LAS HIERBAS SECAS por Jesús Armesto
Pasado el cenit de la longitud de los días, las hierbas, que este año fueron tan frondosas como las lluvias, se secan formando un paisaje tenebroso, un paraíso amarillento donde ya no juguetean los insectos ni pacen con sus enfados las cabras.
Como edificios tras un bombardeo, abandonadas quedan estas glorias verdes que parecían eternas en abril y mayo, y ahora solo son chasquidos molestos cuando la brisa las agita en las noches tórridas y plomizas del sur.
A pesar de su belleza, pocos las miran. Es molesta su decadencia tan elocuente, recordando con su tic tac el andar de nuestro propio verano vital, acercándose irremisiblemente de puntillas como un incendio.

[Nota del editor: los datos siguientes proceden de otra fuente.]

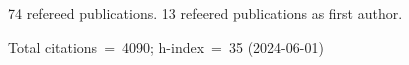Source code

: 74 refereed publications. 13 refeered publications as first author.

Total citations~=~4090; h-index~=~35 (2024-06-01)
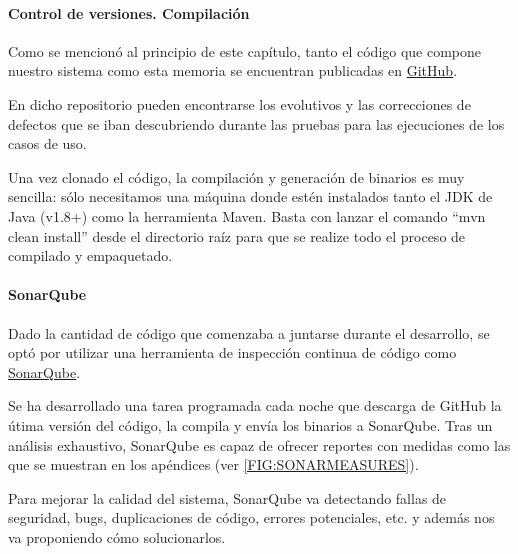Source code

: \paragraph{Control de versiones. Compilación}
Como se mencionó al principio de este capítulo, tanto el código que compone nuestro sistema como esta memoria se encuentran publicadas en \href{https://github.com/plyskor/TweetExtractor}{GitHub}. 

En dicho repositorio pueden encontrarse los evolutivos y las correcciones de defectos que se iban descubriendo durante las pruebas para las ejecuciones de los casos de uso.
 
 Una vez clonado el código, la compilación y generación de binarios es muy sencilla: sólo necesitamos una máquina donde estén instalados tanto el JDK de Java (v1.8+) como la herramienta Maven. Basta con lanzar el comando ``mvn clean install'' desde el directorio raíz para que se realize todo el proceso de compilado y empaquetado.
 
\paragraph{SonarQube}
Dado la cantidad de código que comenzaba a juntarse durante el desarrollo, se optó por utilizar una herramienta de inspección continua de código como \href{https://www.sonarqube.org/}{SonarQube}. 

Se ha desarrollado una tarea programada cada noche que descarga de GitHub la útima versión del código, la compila y envía los binarios a SonarQube. Tras un análisis exhaustivo, SonarQube es capaz de ofrecer reportes con medidas como las que se muestran en los apéndices (ver \ref{FIG:SONARMEASURES}).

Para mejorar la calidad del sistema, SonarQube va detectando fallas de seguridad, bugs, duplicaciones de código, errores potenciales, etc. y además nos va proponiendo cómo solucionarlos.

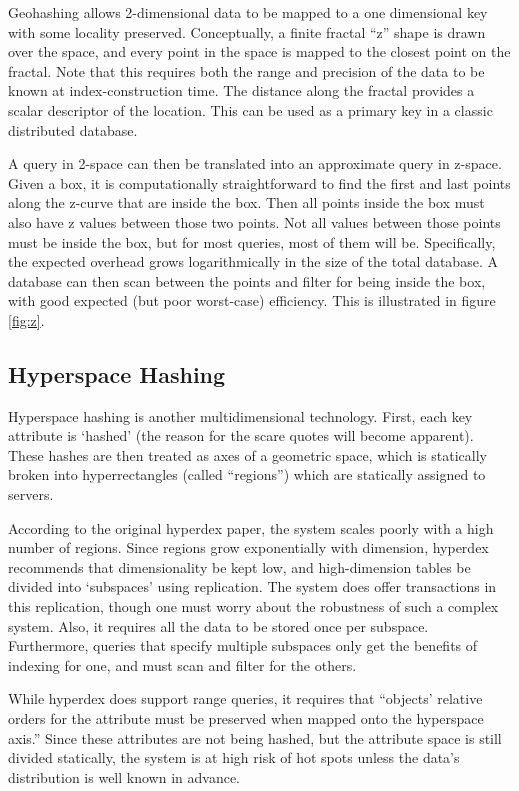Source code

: \documentclass[11pt]{article}
\begin{document}
Geohashing allows 2-dimensional data to be mapped to a one dimensional key with some locality preserved.  Conceptually, a finite fractal ``z'' shape is drawn over the space, and every point in the space is mapped to the closest point on the fractal.  Note that this requires both the range and precision of the data to be known at index-construction time.  The distance along the fractal provides a scalar descriptor of the location.  This can be used as a primary key in a classic distributed database.\cite{gh}

A query in 2-space can then be translated into an approximate query in z-space.  Given a box, it is computationally straightforward to find the first and last points along the z-curve that are inside the box.  Then all points inside the box must also have z values between those two points.  Not all values between those points must be inside the box, but for most queries, most of them will be.  Specifically, the expected overhead grows logarithmically in the size of the total database\cite{ghs}.  A database can then scan between the points and filter for being inside the box, with good expected (but poor worst-case) efficiency.  This is illustrated in figure \ref{fig:z}.

\subsection{Hyperspace Hashing}

Hyperspace hashing is another multidimensional technology. First, each key attribute is `hashed' (the reason for the scare quotes will become apparent). These hashes are then treated as axes of a geometric space, which is statically broken into hyperrectangles (called ``regions'') which are statically assigned to servers.\cite{hh}

According to the original hyperdex paper, the system scales poorly with a high number of regions. Since regions grow exponentially with dimension, hyperdex recommends that dimen\-sionality be kept low, and high-dimension tables be divided into `subspaces' using replication. The system does offer transactions in this replication, though one must worry about the robustness of such a complex system. Also, it requires all the data to be stored once per subspace. Furthermore, queries that specify multiple subspaces only get the benefits of indexing for one, and must scan and filter for the others.

While hyperdex does support range queries, it requires that ``objects' relative orders for the attribute must be preserved when mapped onto the hyperspace axis.'' Since these attributes are not being hashed, but the attribute space is still divided statically, the system is at high risk of hot spots unless the data's distribution is well known in advance.
\end{document}
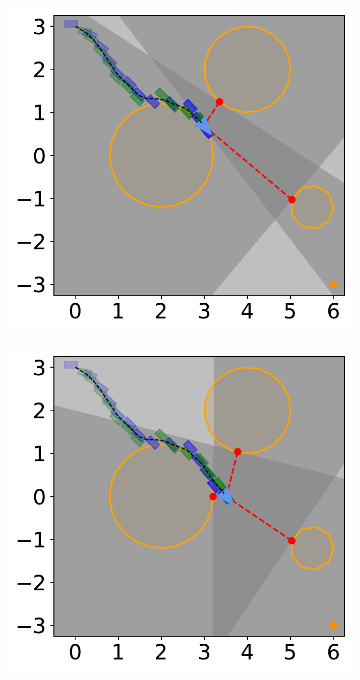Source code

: \begin{figure}[H]
    \begin{subfigure}{0.35\textwidth}
        \centering
        \includegraphics[width=\textwidth]{figures/Simulations/sim1circles/frame_4.pdf}
    \end{subfigure}
    \hfil
    \begin{subfigure}{0.35\textwidth}
        \centering
        \includegraphics[width=\textwidth]{figures/Simulations/sim1circles/frame_5.pdf}
    \end{subfigure}%


\end{figure}
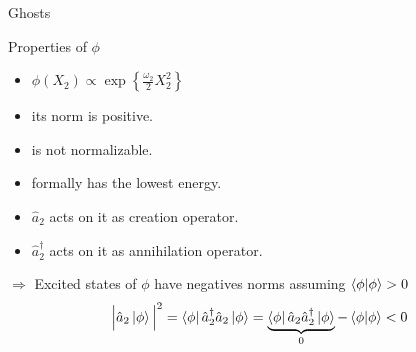 \begin{frame}{Ghosts}
  \begin{alertblock}{Properties of $\phi$}
    \begin{itemize}
      \item $\phi(X_2) \propto \exp \left\{ \frac{\omega_2}{2} X_2^2\right\}$
      \item its norm is positive.
      \item is not normalizable.
      \item formally has the lowest energy.
      \item $\hat{a}_2$ acts on it as creation operator.
      \item $\hat{a}_2^{\dagger}$ acts on it as annihilation operator.
    \end{itemize}
  \end{alertblock}

  $\Rightarrow$ Excited states of $\phi$ have negatives norms assuming
  $\bra{\phi} \ket{\phi} > 0$
  \begin{equation*}
    {\Big| \hat{a}_2 \ket{\phi} \Big|}^2 =
    \bra{\phi} \hat{a}_2^{\dagger} \hat{a}_2 \ket{\phi} =
    \underbrace{
      \bra{\phi} \hat{a}_2 \hat{a}_2^{\dagger} \ket{\phi}
    }_{0} - \bra{\phi} \ket{\phi} < 0
  \end{equation*}
\end{frame}
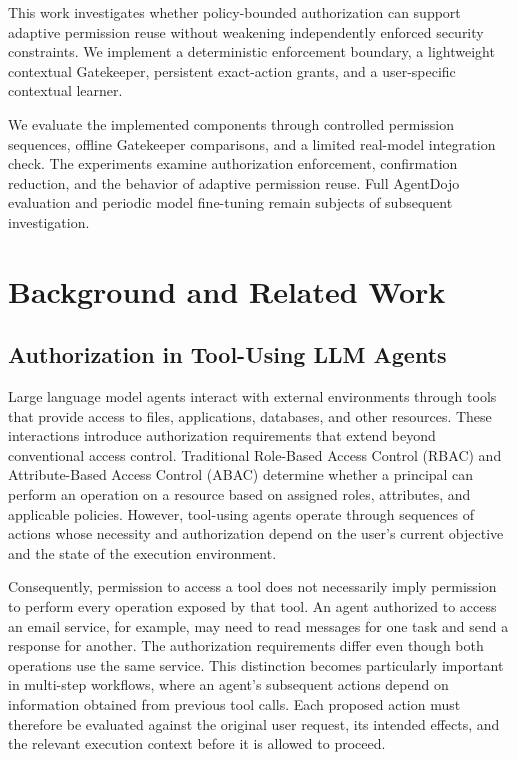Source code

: \documentclass[10pt,conference]{IEEEtran}
\begin{document}
This work investigates whether policy-bounded
authorization can support adaptive permission
reuse without weakening independently enforced
security constraints. We implement a deterministic
enforcement boundary, a lightweight contextual
Gatekeeper, persistent exact-action grants, and
a user-specific contextual learner.

We evaluate the implemented components through
controlled permission sequences, offline
Gatekeeper comparisons, and a limited real-model
integration check. The experiments examine
authorization enforcement, confirmation
reduction, and the behavior of adaptive
permission reuse. Full AgentDojo evaluation
and periodic model fine-tuning remain subjects
of subsequent investigation.



\section{Background and Related Work}

\subsection{Authorization in Tool-Using LLM Agents}

Large language model agents interact with external environments through tools that provide access to files, applications, databases, and other resources. These interactions introduce authorization requirements that extend beyond conventional access control. Traditional Role-Based Access Control (RBAC) and Attribute-Based Access Control (ABAC) determine whether a principal can perform an operation on a resource based on assigned roles, attributes, and applicable policies. However, tool-using agents operate through sequences of actions whose necessity and authorization depend on the user's current objective and the state of the execution environment.

Consequently, permission to access a tool does not necessarily imply permission to perform every operation exposed by that tool. An agent authorized to access an email service, for example, may need to read messages for one task and send a response for another. The authorization requirements differ even though both operations use the same service. This distinction becomes particularly important in multi-step workflows, where an agent's subsequent actions depend on information obtained from previous tool calls. Each proposed action must therefore be evaluated against the original user request, its intended effects, and the relevant execution context before it is allowed to proceed.
\end{document}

La decadencia es el último baluarte de estas maravillas ocres, marrones, amarillas, crujientes, alejadas del agua, de los niños y de las sonrisas. La decadencia como una isla desterrada de estas primaveras perennes que florecen en los escaparates convulsivamente. Como la pieza prohibida en esta fiesta del esmero del verbo parecer.
Y puede que quizás, en este incendio estroboscópico, sea la decadencia el secreto, la pieza clave.